Oliver bites into his first Double-Double. “You’re right. It’s totally better here.”

“When did I say that?”

“Even the milkshakes taste better than Texas,” Emmy agrees.

“Ever been to L.A. before?” Ernest asks.

“It’s been awhile,” I say, happier to just be a tourist.

“You like city views?”

“Sure.”

“Check out the observatory. It’s in Griffith Park, near your hotel. Got views that will take your breath away. You like pie?”

Emmy raises her hand again. “I do!”

“Right by the observatory is a place called Trails. Great place for pies. What about fish? You like fish?”

Emmy scrunches up her nose and Ernest clarifies, “Not to eat. To look at.”

“Oh.” Her tiny shoulders relax. “Definitely.”

“Make sure your parents take you to the aquarium in Long Beach. It’s beautiful. You like waves, don’t you?”

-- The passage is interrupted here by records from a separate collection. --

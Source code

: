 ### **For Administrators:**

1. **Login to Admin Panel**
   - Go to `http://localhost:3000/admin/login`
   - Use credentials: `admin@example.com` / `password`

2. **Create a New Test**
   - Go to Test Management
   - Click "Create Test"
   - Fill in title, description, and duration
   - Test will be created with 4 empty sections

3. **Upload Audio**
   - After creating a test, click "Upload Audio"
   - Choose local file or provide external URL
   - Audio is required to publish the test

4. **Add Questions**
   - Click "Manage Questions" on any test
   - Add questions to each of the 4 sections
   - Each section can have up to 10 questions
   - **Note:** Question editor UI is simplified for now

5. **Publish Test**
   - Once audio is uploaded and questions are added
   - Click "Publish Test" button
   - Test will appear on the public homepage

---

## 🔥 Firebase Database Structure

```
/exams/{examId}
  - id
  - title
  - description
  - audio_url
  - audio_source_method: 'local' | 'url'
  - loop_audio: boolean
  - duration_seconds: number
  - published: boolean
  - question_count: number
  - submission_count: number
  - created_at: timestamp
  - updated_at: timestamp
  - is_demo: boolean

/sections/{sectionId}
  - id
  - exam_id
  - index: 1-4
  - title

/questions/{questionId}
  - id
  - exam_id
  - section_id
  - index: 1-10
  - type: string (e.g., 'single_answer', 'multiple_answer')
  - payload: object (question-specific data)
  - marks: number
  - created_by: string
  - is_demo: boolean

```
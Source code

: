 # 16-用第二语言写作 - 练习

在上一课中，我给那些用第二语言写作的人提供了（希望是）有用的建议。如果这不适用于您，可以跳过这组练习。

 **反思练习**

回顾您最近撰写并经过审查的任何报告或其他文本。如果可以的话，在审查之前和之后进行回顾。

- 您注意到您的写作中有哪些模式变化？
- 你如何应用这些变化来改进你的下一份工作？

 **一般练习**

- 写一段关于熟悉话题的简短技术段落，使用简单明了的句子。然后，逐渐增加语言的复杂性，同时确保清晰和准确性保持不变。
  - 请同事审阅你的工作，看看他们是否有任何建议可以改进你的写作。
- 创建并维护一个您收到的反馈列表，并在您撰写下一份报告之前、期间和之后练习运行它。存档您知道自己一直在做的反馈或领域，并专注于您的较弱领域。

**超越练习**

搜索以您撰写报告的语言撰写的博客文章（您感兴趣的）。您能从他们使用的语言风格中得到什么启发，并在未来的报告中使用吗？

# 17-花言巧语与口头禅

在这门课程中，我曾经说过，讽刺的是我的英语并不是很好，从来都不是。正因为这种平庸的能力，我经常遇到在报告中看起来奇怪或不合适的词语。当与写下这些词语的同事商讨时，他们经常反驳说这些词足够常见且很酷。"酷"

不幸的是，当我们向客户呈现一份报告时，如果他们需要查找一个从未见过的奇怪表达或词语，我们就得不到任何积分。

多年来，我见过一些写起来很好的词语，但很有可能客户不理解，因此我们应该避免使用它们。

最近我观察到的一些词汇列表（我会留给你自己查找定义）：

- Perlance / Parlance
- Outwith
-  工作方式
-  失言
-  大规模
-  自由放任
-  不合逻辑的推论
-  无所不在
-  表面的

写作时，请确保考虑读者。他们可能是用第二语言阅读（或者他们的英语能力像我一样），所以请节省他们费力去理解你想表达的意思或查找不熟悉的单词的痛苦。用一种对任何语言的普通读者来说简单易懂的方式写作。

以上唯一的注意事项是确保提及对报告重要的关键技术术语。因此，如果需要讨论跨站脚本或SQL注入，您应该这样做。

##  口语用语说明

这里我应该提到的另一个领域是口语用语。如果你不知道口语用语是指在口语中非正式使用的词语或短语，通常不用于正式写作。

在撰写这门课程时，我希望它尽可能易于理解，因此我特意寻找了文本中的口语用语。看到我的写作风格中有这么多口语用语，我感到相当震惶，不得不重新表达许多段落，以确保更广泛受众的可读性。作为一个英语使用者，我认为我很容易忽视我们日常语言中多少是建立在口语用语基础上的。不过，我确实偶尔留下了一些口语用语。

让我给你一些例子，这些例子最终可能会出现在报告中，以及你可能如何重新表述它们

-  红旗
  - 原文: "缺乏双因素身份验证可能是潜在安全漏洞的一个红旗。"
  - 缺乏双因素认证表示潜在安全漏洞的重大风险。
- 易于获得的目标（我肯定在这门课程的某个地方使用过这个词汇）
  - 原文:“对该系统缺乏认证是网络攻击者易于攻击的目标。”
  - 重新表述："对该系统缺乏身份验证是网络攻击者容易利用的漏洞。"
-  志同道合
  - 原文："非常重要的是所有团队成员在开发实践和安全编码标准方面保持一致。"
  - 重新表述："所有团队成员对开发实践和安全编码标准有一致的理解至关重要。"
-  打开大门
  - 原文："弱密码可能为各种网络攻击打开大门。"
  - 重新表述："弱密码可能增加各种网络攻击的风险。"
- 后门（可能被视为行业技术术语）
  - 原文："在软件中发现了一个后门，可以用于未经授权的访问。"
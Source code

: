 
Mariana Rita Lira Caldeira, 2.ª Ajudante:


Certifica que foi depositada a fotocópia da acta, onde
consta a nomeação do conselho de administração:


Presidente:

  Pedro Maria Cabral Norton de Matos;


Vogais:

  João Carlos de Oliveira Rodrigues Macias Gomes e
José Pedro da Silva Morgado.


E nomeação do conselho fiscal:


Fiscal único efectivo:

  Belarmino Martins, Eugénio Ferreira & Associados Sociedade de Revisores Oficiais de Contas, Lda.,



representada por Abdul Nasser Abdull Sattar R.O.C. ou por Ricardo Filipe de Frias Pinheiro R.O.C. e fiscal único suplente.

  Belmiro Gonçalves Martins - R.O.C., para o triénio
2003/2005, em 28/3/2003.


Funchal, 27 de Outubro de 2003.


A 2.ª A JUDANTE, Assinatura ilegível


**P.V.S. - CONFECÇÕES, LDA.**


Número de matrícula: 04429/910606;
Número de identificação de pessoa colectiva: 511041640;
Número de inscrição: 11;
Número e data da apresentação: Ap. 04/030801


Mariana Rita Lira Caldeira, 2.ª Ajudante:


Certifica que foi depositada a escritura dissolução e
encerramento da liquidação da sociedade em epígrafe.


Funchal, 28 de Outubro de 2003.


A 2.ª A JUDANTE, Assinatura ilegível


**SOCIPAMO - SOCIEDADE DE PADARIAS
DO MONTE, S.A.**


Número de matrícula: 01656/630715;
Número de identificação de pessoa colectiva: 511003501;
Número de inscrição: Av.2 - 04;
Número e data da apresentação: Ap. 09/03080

“I know how to surf. Sort of.”

“Good for you. My favorite beach is right between Topanga and Santa Monica. Pier 26. You like Mexican food?”

“Yeah.”

“So many good ones. I like El Compadre on Sunset but lots of good spots downtown.”

Oliver leans close to me. “You like oxygen?”

“I like Ernest.” I smile.

The studio has put us up at the Chateau Marmont in Hollywood.

Growing up, I drove past it hundreds of times and imagined what it was like inside.

From the outside, it’s a small, weathered castle tucked into the hillside.

A place for famous people to both be seen and to disappear.

We pull in and spot our first celebrity—a muscular blond in sunglasses, reasonably tattooed, waiting for his car at valet.

As we enter the storied hotel with its original Spanish tile and Gothic touches, Oliver asks, “Isn’t this where Belushi died?”

“Ernest would have known.”

“You like tragedies?”

We drop our bags in our room and immediately zigzag through the hotel’s maze of garden bungalows, dressed up in bougainvillea, on our way to the pool.

It all feels so California. The striped umbrellas.

The crispness in the air. Not an ounce of humidity.

The honking from Sunset Boulevard just yards away. The smell of jasmine to balance it out.

Seventy-two degrees is a chilly day to Californians, but Emmy dives into the water without a thought. She orders chicken fingers poolside and Oliver and I drink mojitos from our lounge chairs. The only other poolgoer reclines on her chair, across the oval-shaped pool from us, reading Vanity Fair.

Oliver tilts his face up to the sun. “L.A. really sucks you in, doesn’t it?”

“It’s nice, right?”

“Why did you ever leave?”

“Watch this!” Emmy cannonballs into the pool for the fortieth time. Oliver and I cheer softly, careful not to disturb the Vanity Fair woman.